* [SUPPLIED INFORMATION]:
-*-

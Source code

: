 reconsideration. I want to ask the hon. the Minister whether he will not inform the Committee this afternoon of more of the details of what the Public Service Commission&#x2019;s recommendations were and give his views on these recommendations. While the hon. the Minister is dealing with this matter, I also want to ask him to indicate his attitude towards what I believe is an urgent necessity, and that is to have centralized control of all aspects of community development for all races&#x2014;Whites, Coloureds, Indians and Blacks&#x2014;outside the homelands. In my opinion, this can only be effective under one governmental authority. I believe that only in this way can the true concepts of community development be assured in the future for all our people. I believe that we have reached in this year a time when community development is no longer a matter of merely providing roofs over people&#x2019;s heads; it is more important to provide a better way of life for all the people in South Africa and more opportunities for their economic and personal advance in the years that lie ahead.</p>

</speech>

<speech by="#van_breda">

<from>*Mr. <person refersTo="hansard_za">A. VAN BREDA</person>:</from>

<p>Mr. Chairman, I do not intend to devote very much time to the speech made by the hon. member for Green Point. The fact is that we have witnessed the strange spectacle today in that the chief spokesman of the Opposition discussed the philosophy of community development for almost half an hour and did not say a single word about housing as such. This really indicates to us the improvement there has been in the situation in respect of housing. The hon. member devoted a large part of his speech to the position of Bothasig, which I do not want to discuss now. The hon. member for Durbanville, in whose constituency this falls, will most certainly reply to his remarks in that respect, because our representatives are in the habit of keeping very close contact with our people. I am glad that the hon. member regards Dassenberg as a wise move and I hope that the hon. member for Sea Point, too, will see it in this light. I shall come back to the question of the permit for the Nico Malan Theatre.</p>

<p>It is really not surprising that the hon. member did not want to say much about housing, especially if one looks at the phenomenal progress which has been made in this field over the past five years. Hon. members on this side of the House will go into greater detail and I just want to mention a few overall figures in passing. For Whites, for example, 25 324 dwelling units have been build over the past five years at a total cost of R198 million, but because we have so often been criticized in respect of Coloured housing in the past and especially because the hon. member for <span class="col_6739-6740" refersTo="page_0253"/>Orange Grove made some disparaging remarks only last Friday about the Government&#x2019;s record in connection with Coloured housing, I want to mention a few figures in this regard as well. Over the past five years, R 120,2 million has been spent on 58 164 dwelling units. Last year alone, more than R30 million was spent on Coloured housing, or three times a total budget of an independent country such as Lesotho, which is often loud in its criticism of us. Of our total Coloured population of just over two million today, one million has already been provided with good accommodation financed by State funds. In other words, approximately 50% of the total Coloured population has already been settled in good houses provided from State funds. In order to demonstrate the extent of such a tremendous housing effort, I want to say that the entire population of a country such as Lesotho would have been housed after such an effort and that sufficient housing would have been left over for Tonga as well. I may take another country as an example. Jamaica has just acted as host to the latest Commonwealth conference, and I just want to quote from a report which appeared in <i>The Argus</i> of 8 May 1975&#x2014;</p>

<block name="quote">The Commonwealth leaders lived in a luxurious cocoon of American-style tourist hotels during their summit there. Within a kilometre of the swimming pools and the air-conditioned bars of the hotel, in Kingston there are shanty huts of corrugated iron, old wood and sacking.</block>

-*-

* [WORK REQUEST]: Your answer should be the data above, retyped in full and unaltered.

* [ANSWER TO THIS PROBLEM]:
Source code

: reconsideration. I want to ask the hon. the Minister whether he will not inform the Committee this afternoon of more of the details of what the Public Service Commission&#x2019;s recommendations were and give his views on these recommendations. While the hon. the Minister is dealing with this matter, I also want to ask him to indicate his attitude towards what I believe is an urgent necessity, and that is to have centralized control of all aspects of community development for all races&#x2014;Whites, Coloureds, Indians and Blacks&#x2014;outside the homelands. In my opinion, this can only be effective under one governmental authority. I believe that only in this way can the true concepts of community development be assured in the future for all our people. I believe that we have reached in this year a time when community development is no longer a matter of merely providing roofs over people&#x2019;s heads; it is more important to provide a better way of life for all the people in South Africa and more opportunities for their economic and personal advance in the years that lie ahead.</p>

</speech>

<speech by="#van_breda">

<from>*Mr. <person refersTo="hansard_za">A. VAN BREDA</person>:</from>

<p>Mr. Chairman, I do not intend to devote very much time to the speech made by the hon. member for Green Point. The fact is that we have witnessed the strange spectacle today in that the chief spokesman of the Opposition discussed the philosophy of community development for almost half an hour and did not say a single word about housing as such. This really indicates to us the improvement there has been in the situation in respect of housing. The hon. member devoted a large part of his speech to the position of Bothasig, which I do not want to discuss now. The hon. member for Durbanville, in whose constituency this falls, will most certainly reply to his remarks in that respect, because our representatives are in the habit of keeping very close contact with our people. I am glad that the hon. member regards Dassenberg as a wise move and I hope that the hon. member for Sea Point, too, will see it in this light. I shall come back to the question of the permit for the Nico Malan Theatre.</p>

<p>It is really not surprising that the hon. member did not want to say much about housing, especially if one looks at the phenomenal progress which has been made in this field over the past five years. Hon. members on this side of the House will go into greater detail and I just want to mention a few overall figures in passing. For Whites, for example, 25 324 dwelling units have been build over the past five years at a total cost of R198 million, but because we have so often been criticized in respect of Coloured housing in the past and especially because the hon. member for <span class="col_6739-6740" refersTo="page_0253"/>Orange Grove made some disparaging remarks only last Friday about the Government&#x2019;s record in connection with Coloured housing, I want to mention a few figures in this regard as well. Over the past five years, R 120,2 million has been spent on 58 164 dwelling units. Last year alone, more than R30 million was spent on Coloured housing, or three times a total budget of an independent country such as Lesotho, which is often loud in its criticism of us. Of our total Coloured population of just over two million today, one million has already been provided with good accommodation financed by State funds. In other words, approximately 50% of the total Coloured population has already been settled in good houses provided from State funds. In order to demonstrate the extent of such a tremendous housing effort, I want to say that the entire population of a country such as Lesotho would have been housed after such an effort and that sufficient housing would have been left over for Tonga as well. I may take another country as an example. Jamaica has just acted as host to the latest Commonwealth conference, and I just want to quote from a report which appeared in <i>The Argus</i> of 8 May 1975&#x2014;</p>

<block name="quote">The Commonwealth leaders lived in a luxurious cocoon of American-style tourist hotels during their summit there. Within a kilometre of the swimming pools and the air-conditioned bars of the hotel, in Kingston there are shanty huts of corrugated iron, old wood and sacking.</block>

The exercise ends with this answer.